Naturally, the truth comes out at some point. Ambrose feels like Fern and Rita made a fool of him, a state of affairs which wounds Fern to the core. Fern seeks Ambrose out and despite her shyness and awkwardness, she manages to tell him her side. The two kiss but the beginnings of their finding a way to one another is quickly interrupted.
Despite the attention from colleges, Ambrose feels a strong pull to enlist in the military. This book is set in the early 2000s, and the leads were all in school during 9/11, so that attack looms large for them. Ambrose goes off to Afghanistan, together with his inner circle of wrestling buddies. However, Ambrose is the only one who returns.
The last portion of the book focuses on the severely wounded Ambrose going to work in his father’s bakery and trying to rebuild his life. Now an adult, Fern works next door at the grocery and via messages on the whiteboard in a hallway connecting the two businesses, she starts to reach out to Ambrose. The connection that ensues is a bittersweet and beautiful second chance romance. Fern and Ambrose both grow as characters throughout this story, and it’s a tearjerker of a journey.
The author’s decision to keep the on-page heat low in this book really worked. So much of this story deals with yearning, both romantic and that “what might have beens” of the characters’ lives and past decisions. That yearning plays out vividly throughout the story and readers really feel the range of emotions that run through Fern and Ambrose as they start, tentatively at first, finding their way back to one another.
The secondary characters in this book really work well, too. For starters, Ambrose and Fern’s friends come from a variety of races and economic backgrounds, a diversity that I found much more reflective of modern small-town life than the almost uniformly middle-class white world I’ve seen in older novels. Ambrose’s wrestling coach stands out as a strong mentor, and we see the role that his wrestling buddies played in his life. We get to know Ambrose’s friends before they go off to war, and the news of their loss is therefore jolting to the reader just as it is gut-wrenching for the town.
And then there’s Bailey. He is Fern’s cousin and best friend. Bailey has Duchenne muscular dystrophy and by the time of the main action in the book, he needs the assistance of a wheelchair. I’ve read too many books where a character with a disability is either portrayed as unnaturally saintly or shows themselves to be nothing more than a passive character placed in the text solely to give readers opportunities to see the hero or heroine’s saintliness. Bailey’s a fun guy, but he’s no saint and much of the book focuses on his determination to live his life in a way that is anything but passive. Bailey loves his friends and family but he does it without being overly perfect. He is happy with much of his life but he also longs to experience things like wrestling, walking and running, being in a romantic relationship – and living a life without being conscious that he has a terminal condition. And it was precisely because of his multi-sided character that I ended up liking him as much as I did. By way of content warning, I will mention that there are some incidents involving various people in town treating Bailey abusively because of his condition and some readers may want to be aware of that.

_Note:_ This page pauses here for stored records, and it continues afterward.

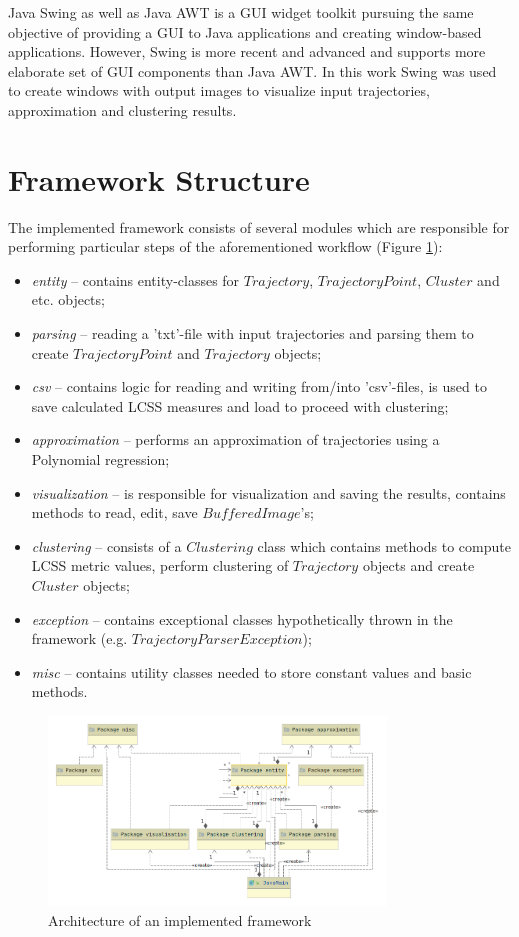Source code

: Java Swing as well as Java AWT is a GUI widget toolkit pursuing the same objective of providing a GUI to Java applications and creating window-based applications. However, Swing is more recent and advanced and supports more elaborate set of GUI components than Java AWT. In this work Swing was used to create windows with output images to visualize input trajectories, approximation and clustering results.

\section{Framework Structure}

The implemented framework consists of several modules which are responsible for performing particular steps of the aforementioned workflow (Figure \ref{fig:proj-arch}):

\begin{itemize}
	\setlength\itemsep{-0.2em}
	\item \textit{entity} -- contains entity-classes for $Trajectory$, $TrajectoryPoint$, $Cluster$ and etc. objects;
	\item \textit{parsing} -- reading a 'txt'-file with input trajectories and parsing them to create $TrajectoryPoint$ and $Trajectory$ objects;
	\item \textit{csv} -- contains logic for reading and writing from/into 'csv'-files, is used to save calculated LCSS measures and load to proceed with clustering;
	\item \textit{approximation} -- performs an approximation of trajectories using a Polynomial regression;
	\item \textit{visualization} -- is responsible for visualization and saving the results, contains methods to read, edit, save $BufferedImage$'s;
	\item \textit{clustering} -- consists of a $Clustering$ class which contains methods to compute LCSS metric values, perform clustering of $Trajectory$ objects and create $Cluster$ objects;
	\item \textit{exception} -- contains exceptional classes hypothetically thrown in the framework (e.g. $TrajectoryParserException$);
	\item \textit{misc} -- contains utility classes needed to store constant values and basic methods.
\end{itemize}

\begin{figure}[!htb]
	\centering{}
	\includegraphics[width=0.8\textwidth]{images/proj-arch.png}
	\caption{Architecture of an implemented framework}
	\label{fig:proj-arch}
\end{figure}

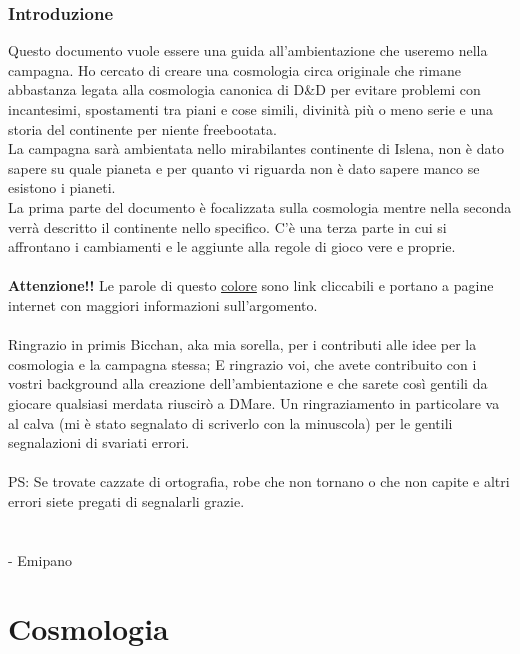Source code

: \documentclass[10pt, a4paper]{report}
\newcommand{\partimagefile}{}
\newcommand{\partimage}[1]{%
	\renewcommand{\partimagefile}{#1}%
}
\begin{document}
\section{Introduzione}
Questo documento vuole essere una guida all'ambientazione che useremo nella campagna. Ho cercato di creare una cosmologia circa originale che rimane abbastanza legata alla cosmologia canonica di D\&D per evitare problemi con incantesimi, spostamenti tra piani e cose simili, divinità più o meno serie e una storia del continente per niente freebootata.\\
La campagna sarà ambientata nello mirabilantes continente di Islena, non è dato sapere su quale pianeta e per quanto vi riguarda non è dato sapere manco se esistono i pianeti. \\
La prima parte del documento è focalizzata sulla cosmologia mentre nella seconda verrà descritto il continente nello specifico. C'è una terza parte in cui si affrontano i cambiamenti e le aggiunte alla regole di gioco vere e proprie.\\
\\
\textbf{Attenzione!!} Le parole di questo \href{https://www.youtube.com/watch?v=xvFZjo5PgG0}{colore} sono link cliccabili e portano a pagine internet con maggiori informazioni sull'argomento.\\
\\
Ringrazio in primis Bicchan, aka mia sorella, per i contributi alle idee per la cosmologia e la campagna stessa; E ringrazio voi, che avete contribuito con i vostri background alla creazione dell'ambientazione e che sarete così gentili da giocare qualsiasi merdata riuscirò a DMare. Un ringraziamento in particolare va al calva (mi è stato segnalato di scriverlo con la minuscola) per le gentili segnalazioni di svariati errori.\\
\\
PS: Se trovate cazzate di ortografia, robe che non tornano o che non capite e altri errori siete pregati di segnalarli grazie.  \\
\\
\\
- Emipano

\partimage{cosmpart1.png}
\part{Cosmologia}
\end{document}
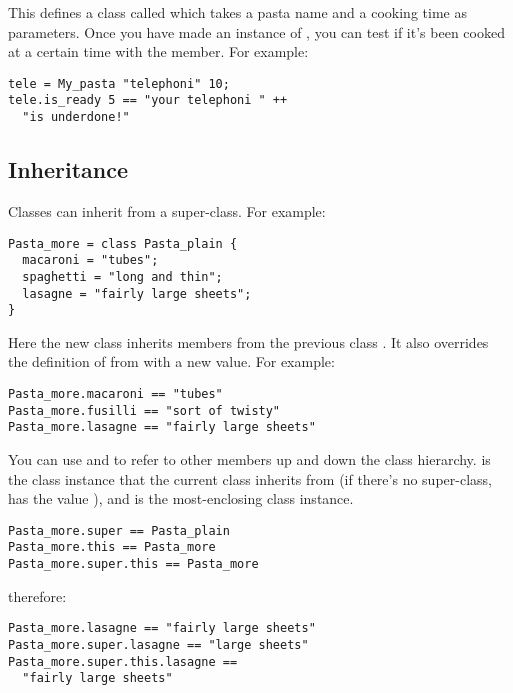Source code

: \noindent
This defines a class called  which takes a pasta name
and a cooking time as parameters. Once you have made an instance of
, you can test if it's been cooked at a certain time with the
 member. For example:

\begin{verbatim}
tele = My_pasta "telephoni" 10;
tele.is_ready 5 == "your telephoni " ++
  "is underdone!"
\end{verbatim}

\subsection{Inheritance}

Classes can inherit from a super-class. For example:

\begin{verbatim}
Pasta_more = class Pasta_plain { 
  macaroni = "tubes";
  spaghetti = "long and thin";
  lasagne = "fairly large sheets";
}
\end{verbatim}

\noindent
Here the new class  inherits members from the previous class
. It also overrides the definition of  from
 with a new value. For example:

\begin{verbatim}
Pasta_more.macaroni == "tubes"
Pasta_more.fusilli == "sort of twisty"
Pasta_more.lasagne == "fairly large sheets"
\end{verbatim}

You can use  and
 to refer to other members up and down the class hierarchy.
 is the class instance that the current class inherits from (if
there's no super-class,  has the value \ct{[]}), and
 is the most-enclosing class instance. 

\begin{verbatim}
Pasta_more.super == Pasta_plain
Pasta_more.this == Pasta_more
Pasta_more.super.this == Pasta_more 
\end{verbatim}

\noindent
therefore:

\begin{verbatim}
Pasta_more.lasagne == "fairly large sheets"
Pasta_more.super.lasagne == "large sheets"
Pasta_more.super.this.lasagne ==
  "fairly large sheets" 
\end{verbatim}

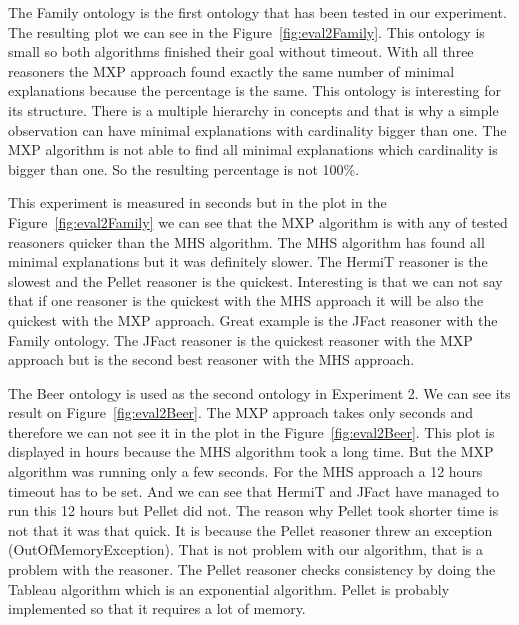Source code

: \documentclass[12pt,a4paper]{article}
\begin{document}
The Family ontology is the first ontology that has been tested in our experiment. The resulting plot we can see in the Figure~\ref{fig:eval2Family}. This ontology is small so both algorithms finished their goal without timeout. With all three reasoners the MXP approach found exactly the same number of minimal explanations because the percentage is the same. This ontology is interesting for its structure. There is a multiple hierarchy in concepts and that is why a simple observation can have minimal explanations with cardinality bigger than one. The MXP algorithm is not able to find all minimal explanations which cardinality is bigger than one. So the resulting percentage is not 100\%. 

This experiment is measured in seconds but in the plot in the Figure~\ref{fig:eval2Family} we can see that the MXP algorithm is with any of tested reasoners quicker than the MHS algorithm. The MHS algorithm has found all minimal explanations but it was definitely slower. The HermiT reasoner is the slowest and the Pellet reasoner is the quickest. Interesting is that we can not say that if one reasoner is the quickest with the MHS approach it will be also the quickest with the MXP approach. Great example is the JFact reasoner with the Family ontology. The JFact reasoner is the quickest reasoner with the MXP approach but is the second best reasoner with the MHS approach.

The Beer ontology is used as the second ontology in Experiment 2. We can see its result on Figure~\ref{fig:eval2Beer}. The MXP approach takes only seconds and therefore we can not see it in the plot in the Figure~\ref{fig:eval2Beer}. This plot is displayed in hours because the MHS algorithm took a long time. But the MXP algorithm was running only a few seconds. For the MHS approach a 12 hours timeout has to be set. And we can see that HermiT and JFact have managed to run this 12 hours but Pellet did not. The reason why Pellet took shorter time is not that it was that quick. It is because the Pellet reasoner threw an exception (OutOfMemoryException). That is not problem with our algorithm, that is a problem with the reasoner. The Pellet reasoner checks consistency by doing the Tableau algorithm which is an exponential algorithm. Pellet is probably implemented so that it requires a lot of memory. 
\end{document}
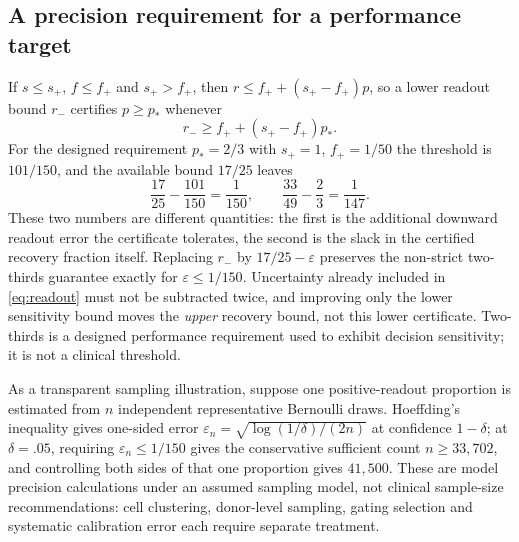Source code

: \documentclass[11pt]{article}
\theoremstyle{definition}
\begin{document}
\subsection{A precision requirement for a performance target}
If $s\le s_+$, $f\le f_+$ and $s_+>f_+$, then $r\le f_++(s_+-f_+)p$, so a
lower readout bound $r_-$ certifies $p\ge p_*$ whenever
\begin{equation}\label{eq:decision}
  r_-\ge f_++(s_+-f_+)p_* .
\end{equation}
For the designed requirement $p_*=2/3$ with $s_+=1$, $f_+=1/50$ the threshold
is $101/150$, and the available bound $17/25$ leaves
\begin{equation}\label{eq:budget}
  \frac{17}{25}-\frac{101}{150}=\frac1{150},\qquad
  \frac{33}{49}-\frac23=\frac1{147}.
\end{equation}
These two numbers are different quantities: the first is the additional
downward readout error the certificate tolerates, the second is the slack in
the certified recovery fraction itself. Replacing $r_-$ by $17/25-\varepsilon$
preserves the non-strict two-thirds guarantee exactly for
$\varepsilon\le1/150$. Uncertainty already included in \eqref{eq:readout} must
not be subtracted twice, and improving only the lower sensitivity bound moves
the \emph{upper} recovery bound, not this lower certificate. Two-thirds is a
designed performance requirement used to exhibit decision sensitivity; it is
not a clinical threshold.

As a transparent sampling illustration, suppose one positive-readout
proportion is estimated from $n$ independent representative Bernoulli draws.
Hoeffding's inequality \cite{hoeffding} gives one-sided error
$\varepsilon_n=\sqrt{\log(1/\delta)/(2n)}$ at confidence $1-\delta$; at
$\delta=.05$, requiring $\varepsilon_n\le1/150$ gives the conservative
sufficient count $n\ge33{,}702$, and controlling both sides of that one
proportion gives $41{,}500$. These are model precision calculations under an
assumed sampling model, not clinical sample-size recommendations: cell
clustering, donor-level sampling, gating selection and systematic calibration
error each require separate treatment.
\end{document}
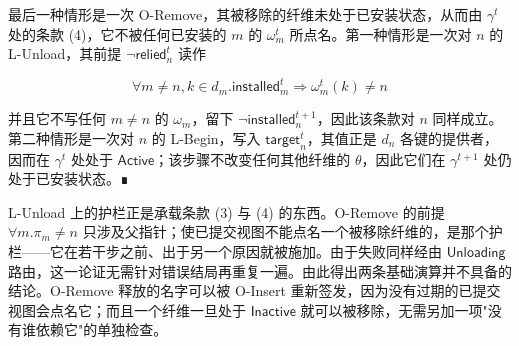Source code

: 最后一种情形是一次 O-Remove，其被移除的纤维未处于已安装状态，从而由 $\gamma ^ { t }$ 处的条款 (4)，它不被任何已安装的 $m$ 的 $\omega _ { m } ^ { t }$ 所点名。第一种情形是一次对 $n$ 的 L-Unload，其前提 $\neg \mathsf { r e l i e d } _ { n } ^ { t }$ 读作

\[
\forall m \neq n , k \in d _ { m } . \mathsf { i n s t a l l e d } _ { m } ^ { t } \Rightarrow \omega _ { m } ^ { t } ( k ) \neq n
\]

并且它不写任何 $m \neq n$ 的 $\omega _ { m }$，留下 $\neg \mathsf { i n s t a l l e d } _ { n } ^ { t + 1 }$，因此该条款对 $n$ 同样成立。第二种情形是一次对 $n$ 的 L-Begin，写入 $\mathsf { t a r g e t } _ { n } ^ { t }$，其值正是 $d _ { n }$ 各键的提供者，因而在 $\gamma ^ { t }$ 处处于 $\mathsf{Active}$；该步骤不改变任何其他纤维的 $\theta$，因此它们在 $\gamma ^ { t + 1 }$ 处仍处于已安装状态。∎

L-Unload 上的护栏正是承载条款 (3) 与 (4) 的东西。O-Remove 的前提 $\forall m. \pi _ { m } \neq n$ 只涉及父指针；使已提交视图不能点名一个被移除纤维的，是那个护栏——它在若干步之前、出于另一个原因就被施加。由于失败同样经由 $\mathsf{Unloading}$ 路由，这一论证无需针对错误结局再重复一遍。由此得出两条基础演算并不具备的结论。O-Remove 释放的名字可以被 O-Insert 重新签发，因为没有过期的已提交视图会点名它；而且一个纤维一旦处于 $\mathsf{Inactive}$ 就可以被移除，无需另加一项"没有谁依赖它"的单独检查。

So, why did I call this book a mixed bag? Well, for starters there are so many flashbacks. Rather than weaving past events more naturally into the text, the author here elects to use flashback after flashback to take readers into childhood memories and while a few could have been effective, the overuse often pulled me out of the story.
The early chapters were also something of a challenge for me. On the one hand, the characters in the story are still in high school and have a fair amount of growth ahead of them. However, that doesn’t stop their immaturity from being grating at times. In addition, while the guys on the wrestling team talk like most teenage boys I’ve been around, I didn’t necessarily relish all the trash-talking and borderline rude jokes about romantic relationships and women.
If you had asked me what I thought of Making Faces when I first started the book, I’m not sure what I would have said. However, by the end, I was glad that I read this novel. There are some richly emotional and hopeful moments in this story that lived on in my mind long after reading.